Return only those lines of the listing that hold the word "Команда".

::::

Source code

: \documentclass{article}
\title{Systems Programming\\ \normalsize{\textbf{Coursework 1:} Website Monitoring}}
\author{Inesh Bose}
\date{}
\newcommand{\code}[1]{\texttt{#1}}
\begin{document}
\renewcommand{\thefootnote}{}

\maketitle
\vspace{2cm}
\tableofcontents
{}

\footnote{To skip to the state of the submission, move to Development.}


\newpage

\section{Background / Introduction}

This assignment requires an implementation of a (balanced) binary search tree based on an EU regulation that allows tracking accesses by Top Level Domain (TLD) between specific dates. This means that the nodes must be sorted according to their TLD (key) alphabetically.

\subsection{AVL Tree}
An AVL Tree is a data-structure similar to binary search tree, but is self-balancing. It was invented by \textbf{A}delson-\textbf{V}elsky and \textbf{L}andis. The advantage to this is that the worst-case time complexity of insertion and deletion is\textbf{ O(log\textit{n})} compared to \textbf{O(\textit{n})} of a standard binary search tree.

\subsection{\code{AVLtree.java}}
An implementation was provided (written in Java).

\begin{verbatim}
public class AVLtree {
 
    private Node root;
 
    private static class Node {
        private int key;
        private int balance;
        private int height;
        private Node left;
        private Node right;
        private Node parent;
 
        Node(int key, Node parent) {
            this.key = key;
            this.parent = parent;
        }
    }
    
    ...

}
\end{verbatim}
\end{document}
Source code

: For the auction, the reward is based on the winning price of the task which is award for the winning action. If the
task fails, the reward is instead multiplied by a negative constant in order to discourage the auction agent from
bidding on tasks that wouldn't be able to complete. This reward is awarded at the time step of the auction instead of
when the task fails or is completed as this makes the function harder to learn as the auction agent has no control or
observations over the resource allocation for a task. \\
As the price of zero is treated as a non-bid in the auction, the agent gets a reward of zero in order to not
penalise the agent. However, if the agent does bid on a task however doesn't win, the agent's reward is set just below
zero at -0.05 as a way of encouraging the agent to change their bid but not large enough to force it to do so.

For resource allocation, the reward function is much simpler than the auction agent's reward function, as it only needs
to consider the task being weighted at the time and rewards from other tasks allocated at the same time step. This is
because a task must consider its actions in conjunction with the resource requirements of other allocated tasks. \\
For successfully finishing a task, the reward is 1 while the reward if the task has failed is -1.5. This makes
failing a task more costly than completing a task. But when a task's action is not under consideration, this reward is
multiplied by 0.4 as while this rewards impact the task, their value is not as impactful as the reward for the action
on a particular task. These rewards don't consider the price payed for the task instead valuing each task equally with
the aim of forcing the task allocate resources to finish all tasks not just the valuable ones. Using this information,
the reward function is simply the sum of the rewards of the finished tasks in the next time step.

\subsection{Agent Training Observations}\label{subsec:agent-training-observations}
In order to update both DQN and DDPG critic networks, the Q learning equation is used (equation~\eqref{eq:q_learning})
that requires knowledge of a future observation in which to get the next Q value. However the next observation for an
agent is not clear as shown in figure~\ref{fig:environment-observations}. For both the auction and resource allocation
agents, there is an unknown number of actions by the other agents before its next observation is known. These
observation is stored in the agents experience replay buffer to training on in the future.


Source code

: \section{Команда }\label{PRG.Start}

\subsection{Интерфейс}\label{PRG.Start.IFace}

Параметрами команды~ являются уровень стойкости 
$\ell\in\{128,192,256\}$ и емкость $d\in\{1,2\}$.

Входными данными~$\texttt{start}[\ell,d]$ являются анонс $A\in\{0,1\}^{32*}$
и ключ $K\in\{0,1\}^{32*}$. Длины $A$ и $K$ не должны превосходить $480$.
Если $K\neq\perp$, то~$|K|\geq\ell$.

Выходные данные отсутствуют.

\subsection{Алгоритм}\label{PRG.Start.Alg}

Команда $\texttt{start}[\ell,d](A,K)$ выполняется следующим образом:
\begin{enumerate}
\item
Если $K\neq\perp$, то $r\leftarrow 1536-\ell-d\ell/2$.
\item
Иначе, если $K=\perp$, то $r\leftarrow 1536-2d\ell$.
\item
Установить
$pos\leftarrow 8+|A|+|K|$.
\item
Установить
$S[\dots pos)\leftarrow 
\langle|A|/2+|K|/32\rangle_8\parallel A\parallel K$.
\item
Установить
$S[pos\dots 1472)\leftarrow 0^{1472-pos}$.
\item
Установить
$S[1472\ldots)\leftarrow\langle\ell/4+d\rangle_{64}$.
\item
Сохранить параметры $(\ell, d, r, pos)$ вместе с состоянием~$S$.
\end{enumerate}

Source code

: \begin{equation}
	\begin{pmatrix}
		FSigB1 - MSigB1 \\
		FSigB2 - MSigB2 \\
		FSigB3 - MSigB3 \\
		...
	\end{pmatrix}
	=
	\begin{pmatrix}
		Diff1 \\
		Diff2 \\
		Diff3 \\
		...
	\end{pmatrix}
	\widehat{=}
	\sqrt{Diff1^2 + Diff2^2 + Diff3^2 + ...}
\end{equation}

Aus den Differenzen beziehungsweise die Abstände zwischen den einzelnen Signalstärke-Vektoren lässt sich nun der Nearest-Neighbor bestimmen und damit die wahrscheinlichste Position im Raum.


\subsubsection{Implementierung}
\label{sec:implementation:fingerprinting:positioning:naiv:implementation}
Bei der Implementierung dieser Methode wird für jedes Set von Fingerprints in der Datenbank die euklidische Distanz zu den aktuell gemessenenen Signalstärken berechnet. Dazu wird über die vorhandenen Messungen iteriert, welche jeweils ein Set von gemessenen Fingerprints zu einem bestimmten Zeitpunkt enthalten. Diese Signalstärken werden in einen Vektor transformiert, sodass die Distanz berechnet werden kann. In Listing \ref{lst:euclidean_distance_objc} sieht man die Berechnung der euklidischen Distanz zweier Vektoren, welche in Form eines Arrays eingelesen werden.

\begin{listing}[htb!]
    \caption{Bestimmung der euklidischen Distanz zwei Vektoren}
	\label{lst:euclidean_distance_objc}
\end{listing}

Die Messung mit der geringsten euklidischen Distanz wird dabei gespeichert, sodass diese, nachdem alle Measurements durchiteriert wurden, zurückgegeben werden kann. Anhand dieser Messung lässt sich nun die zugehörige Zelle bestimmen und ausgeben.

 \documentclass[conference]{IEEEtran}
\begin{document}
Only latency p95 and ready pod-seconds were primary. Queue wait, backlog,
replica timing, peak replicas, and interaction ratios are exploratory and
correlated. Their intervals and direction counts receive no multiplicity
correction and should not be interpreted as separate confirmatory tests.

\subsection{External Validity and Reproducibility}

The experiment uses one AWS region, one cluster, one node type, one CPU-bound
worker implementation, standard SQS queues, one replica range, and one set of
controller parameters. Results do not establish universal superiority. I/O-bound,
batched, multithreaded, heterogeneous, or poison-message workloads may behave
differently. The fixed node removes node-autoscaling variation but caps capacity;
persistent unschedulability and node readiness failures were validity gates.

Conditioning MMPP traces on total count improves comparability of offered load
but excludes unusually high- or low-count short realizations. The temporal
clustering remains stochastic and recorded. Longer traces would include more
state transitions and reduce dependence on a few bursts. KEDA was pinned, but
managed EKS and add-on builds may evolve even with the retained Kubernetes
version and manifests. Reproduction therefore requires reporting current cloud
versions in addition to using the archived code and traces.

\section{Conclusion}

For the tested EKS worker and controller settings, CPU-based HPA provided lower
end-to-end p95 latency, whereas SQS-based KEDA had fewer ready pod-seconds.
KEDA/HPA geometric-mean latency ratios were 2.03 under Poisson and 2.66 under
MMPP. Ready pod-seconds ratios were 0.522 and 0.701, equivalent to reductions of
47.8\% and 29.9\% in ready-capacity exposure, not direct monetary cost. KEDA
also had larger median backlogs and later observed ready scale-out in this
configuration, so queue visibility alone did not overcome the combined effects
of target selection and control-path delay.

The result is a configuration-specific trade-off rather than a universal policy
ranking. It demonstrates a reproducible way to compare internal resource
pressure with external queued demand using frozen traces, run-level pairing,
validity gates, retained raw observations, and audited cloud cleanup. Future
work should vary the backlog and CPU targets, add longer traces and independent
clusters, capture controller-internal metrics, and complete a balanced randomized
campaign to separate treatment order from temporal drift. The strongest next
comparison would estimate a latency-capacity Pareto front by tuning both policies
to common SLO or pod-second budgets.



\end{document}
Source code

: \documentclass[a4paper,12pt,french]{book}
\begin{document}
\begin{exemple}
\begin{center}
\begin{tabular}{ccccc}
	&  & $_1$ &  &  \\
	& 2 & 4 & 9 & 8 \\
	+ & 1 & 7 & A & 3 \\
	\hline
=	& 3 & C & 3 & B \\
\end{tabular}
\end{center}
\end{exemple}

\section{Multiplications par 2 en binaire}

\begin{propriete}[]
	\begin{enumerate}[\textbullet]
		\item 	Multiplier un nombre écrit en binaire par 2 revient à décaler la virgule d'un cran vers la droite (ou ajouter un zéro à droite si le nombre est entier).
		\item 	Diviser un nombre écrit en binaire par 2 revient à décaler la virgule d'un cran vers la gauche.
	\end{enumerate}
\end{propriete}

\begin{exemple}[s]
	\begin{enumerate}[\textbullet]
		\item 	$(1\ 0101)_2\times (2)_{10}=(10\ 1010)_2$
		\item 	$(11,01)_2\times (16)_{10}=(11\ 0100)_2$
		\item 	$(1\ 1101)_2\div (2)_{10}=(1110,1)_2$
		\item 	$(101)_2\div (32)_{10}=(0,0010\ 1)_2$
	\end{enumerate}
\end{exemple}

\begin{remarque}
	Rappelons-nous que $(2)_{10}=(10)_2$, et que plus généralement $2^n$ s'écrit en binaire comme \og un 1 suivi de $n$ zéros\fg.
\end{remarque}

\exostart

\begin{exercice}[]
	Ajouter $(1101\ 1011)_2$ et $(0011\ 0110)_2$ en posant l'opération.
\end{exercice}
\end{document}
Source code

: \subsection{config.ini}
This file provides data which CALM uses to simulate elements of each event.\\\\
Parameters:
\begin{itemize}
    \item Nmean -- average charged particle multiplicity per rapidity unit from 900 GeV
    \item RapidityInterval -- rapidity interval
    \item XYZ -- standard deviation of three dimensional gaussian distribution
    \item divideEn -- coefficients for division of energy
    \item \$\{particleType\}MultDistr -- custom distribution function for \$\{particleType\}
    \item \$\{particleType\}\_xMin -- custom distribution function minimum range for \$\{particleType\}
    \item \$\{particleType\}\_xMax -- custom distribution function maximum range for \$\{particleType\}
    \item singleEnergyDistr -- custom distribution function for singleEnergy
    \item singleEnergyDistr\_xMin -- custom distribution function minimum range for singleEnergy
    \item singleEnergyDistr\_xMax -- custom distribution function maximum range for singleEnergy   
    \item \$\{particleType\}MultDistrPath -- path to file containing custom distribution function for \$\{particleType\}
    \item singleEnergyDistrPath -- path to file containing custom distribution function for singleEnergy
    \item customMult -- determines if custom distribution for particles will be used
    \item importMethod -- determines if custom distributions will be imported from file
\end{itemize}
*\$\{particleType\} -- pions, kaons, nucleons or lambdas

::::

▶ Response box
: \section{Команда }\label{PRG.Start}
Команда $\texttt{start}[\ell,d](A,K)$ выполняется следующим образом:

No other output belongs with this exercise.